1. Pixel reconstruction loss L1 loss:

def l1_loss(pred, target):
    return F.l1_loss(pred, target, reduction='none')

2. The degradation regression loss function is also L1 loss

3. The perceptual loss configuration is as follows:

perceptual_opt:
    type: PerceptualLoss
    layer_weights:
      # before relu
      'conv1_2': 0.1
      'conv2_2': 0.1
      'conv3_4': 1
      'conv4_4': 1
      'conv5_4': 1
    vgg_type: vgg19
    use_input_norm: true
    perceptual_weight: !!float 1
    style_weight: 0
    range_norm: false
    criterion: l1

The implementation is as follows:
specify some layers of vgg net and the corresponding weights
input prediction and gt, and calculate the perceptual loss and style loss between layer features.

class PerceptualLoss(nn.Module):
    """Perceptual loss with commonly used style loss.

    Args:
        layer_weights (dict): The weight for each layer of vgg feature.
            Here is an example: {'conv5_4': 1.}, which means the conv5_4
            feature layer (before relu5_4) will be extracted with weight
            1.0 in calculting losses.
        vgg_type (str): The type of vgg network used as feature extractor.
            Default: 'vgg19'.
        use_input_norm (bool):  If True, normalize the input image in vgg.
            Default: True.
        range_norm (bool): If True, norm images with range [-1, 1] to [0, 1].
            Default: False.
        perceptual_weight (float): If `perceptual_weight > 0`, the perceptual
            loss will be calculated and the loss will multiplied by the
            weight. Default: 1.0.
        style_weight (float): If `style_weight > 0`, the style loss will be
            calculated and the loss will multiplied by the weight.
            Default: 0.
        criterion (str): Criterion used for perceptual loss.
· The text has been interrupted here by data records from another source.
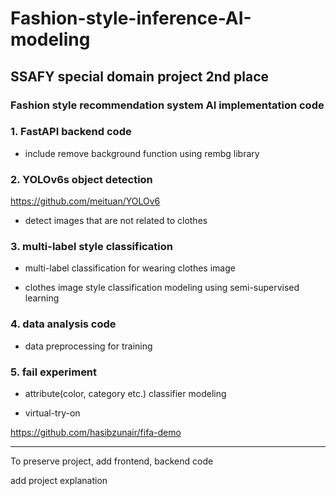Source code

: # Fashion-style-inference-AI-modeling

## SSAFY special domain project 2nd place


### Fashion style recommendation system AI implementation code


### 1. FastAPI backend code

- include remove background function using rembg library

### 2. YOLOv6s object detection

https://github.com/meituan/YOLOv6

- detect images that are not related to clothes


### 3. multi-label style classification

- multi-label classification for wearing clothes image

- clothes image style classification modeling using semi-supervised learning


### 4. data analysis code

- data preprocessing for training


### 5. fail experiment

- attribute(color, category etc.) classifier modeling

- virtual-try-on

https://github.com/hasibzunair/fifa-demo

---

To preserve project, add frontend, backend code

add project explanation
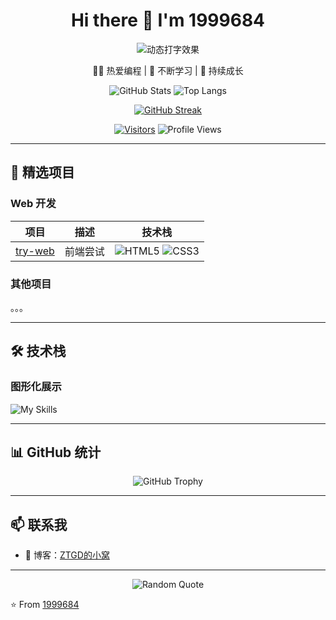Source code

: <div align="center">
  <h1> Hi there 👋 I'm 1999684</h1>
  <img src="https://readme-typing-svg.demolab.com?font=Fira+Code&weight=600&size=24&duration=3000&pause=1000&color=20C20E&width=435&lines=欢迎访问;热爱编程；不断学习；持续成长" alt="动态打字效果" />

  <p>🧑‍💻 热爱编程 | 🌱 不断学习 | 🚀 持续成长</p>

  ![GitHub Stats](https://github-readme-stats.vercel.app/api?username=1999684&show_icons=true&theme=radical&hide_border=true)
  ![Top Langs](https://github-readme-stats.vercel.app/api/top-langs/?username=1999684&layout=compact&theme=radical&hide_border=true)

  [![GitHub Streak](https://github-readme-streak-stats.herokuapp.com/?user=1999684&theme=radical&hide_border=true)](https://github.com/1999684)

  [![Visitors](https://visitor-badge.glitch.me/badge?page_id=1999684.1999684)](https://github.com/1999684)
  ![Profile Views](https://komarev.com/ghpvc/?username=1999684&color=blueviolet)
</div>

---

## 🚀 精选项目

### Web 开发
| 项目                                          | 描述       | 技术栈                                                       |
| --------------------------------------------- | ---------- | ------------------------------------------------------------ |
| [try-web](https://github.com/1999684/try-web) | 前端尝试   | ![HTML5](https://img.shields.io/badge/-HTML5-E34F26?logo=html5&logoColor=white) ![CSS3](https://img.shields.io/badge/-CSS3-1572B6?logo=css3) |

### 其他项目

。。。

---

## 🛠️ 技术栈

### 图形化展示
![My Skills](https://skillicons.dev/icons?i=java,cpp,html,css,git,github,idea,vscode)

---

## 📊 GitHub 统计

<div align="center">
  <img src="https://github-profile-trophy.vercel.app/?username=1999684&theme=radical&no-frame=true&row=1&&margin-w=20&no-bg=true" alt="GitHub Trophy" />
</div>

---

## 📫 联系我

- 🔗 博客：[ZTGD的小窝](https://ztgdblog.icu/)

---

<div align="center">
  <img src="https://quotes-github-readme.vercel.app/api?type=horizontal&theme=radical" alt="Random Quote" />
</div>

⭐️ From [1999684](https://github.com/1999684)
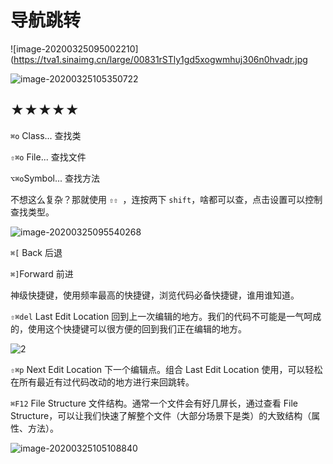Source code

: # 导航跳转

![image-20200325095002210](https://tva1.sinaimg.cn/large/00831rSTly1gd5xogwmhuj306n0hvadr.jpg

![image-20200325105350722](https://tva1.sinaimg.cn/large/00831rSTly1gd5ziulnfpj305d0dojtr.jpg)

## ★★★★★ 

`⌘o` Class... 查找类

`⇧⌘o` File... 查找文件

`⌥⌘o`Symbol... 查找方法

不想这么复杂？那就使用 `⇧⇧	`，连按两下 `shift`，啥都可以查，点击设置可以控制查找类型。

![image-20200325095540268](https://tva1.sinaimg.cn/large/00831rSTly1gd5xuc1cxnj30g507smzf.jpg)





`⌘[` Back 后退

`⌘]`Forward 前进

神级快捷键，使用频率最高的快捷键，浏览代码必备快捷键，谁用谁知道。



`⇧⌘del` Last Edit Location 回到上一次编辑的地方。我们的代码不可能是一气呵成的，使用这个快捷键可以很方便的回到我们正在编辑的地方。

![2](https://tva1.sinaimg.cn/large/00831rSTly1gd5yxz5zflg30w40i9nml.gif)



`⇧⌘p` Next Edit Location 下一个编辑点。组合 Last Edit Location 使用，可以轻松在所有最近有过代码改动的地方进行来回跳转。



`⌘F12` File Structure 文件结构。通常一个文件会有好几屏长，通过查看 File Structure，可以让我们快速了解整个文件（大部分场景下是类）的大致结构（属性、方法）。

![image-20200325105108840](https://tva1.sinaimg.cn/large/00831rSTly1gd5zg21df3j30dw0liwk4.jpg)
Default: 'l1'.
    """

    def __init__(self,
                 layer_weights,
                 vgg_type='vgg19',
                 use_input_norm=True,
                 range_norm=False,
                 perceptual_weight=1.0,
                 style_weight=0.,
                 criterion='l1'):
        super(PerceptualLoss, self).__init__()
        self.perceptual_weight = perceptual_weight
        self.style_weight = style_weight
        self.layer_weights = layer_weights
        self.vgg = VGGFeatureExtractor(
            layer_name_list=list(layer_weights.keys()),
            vgg_type=vgg_type,
            use_input_norm=use_input_norm,
            range_norm=range_norm)

        self.criterion_type = criterion
        if self.criterion_type == 'l1':
            self.criterion = torch.nn.L1Loss()
        elif self.criterion_type == 'l2':
            self.criterion = torch.nn.L2loss()
        elif self.criterion_type == 'fro':
            self.criterion = None
        else:
            raise NotImplementedError(f'{
      
      criterion} criterion has not been supported.')

    def forward(self, x, gt):
        """Forward function.

        Args:
            x (Tensor): Input tensor with shape (n, c, h, w).
            gt (Tensor): Ground-truth tensor with shape (n, c, h, w).

        Returns:
            Tensor: Forward results.
        """
        # extract vgg features
        x_features = self.vgg(x)
        gt_features = self.vgg(gt.detach())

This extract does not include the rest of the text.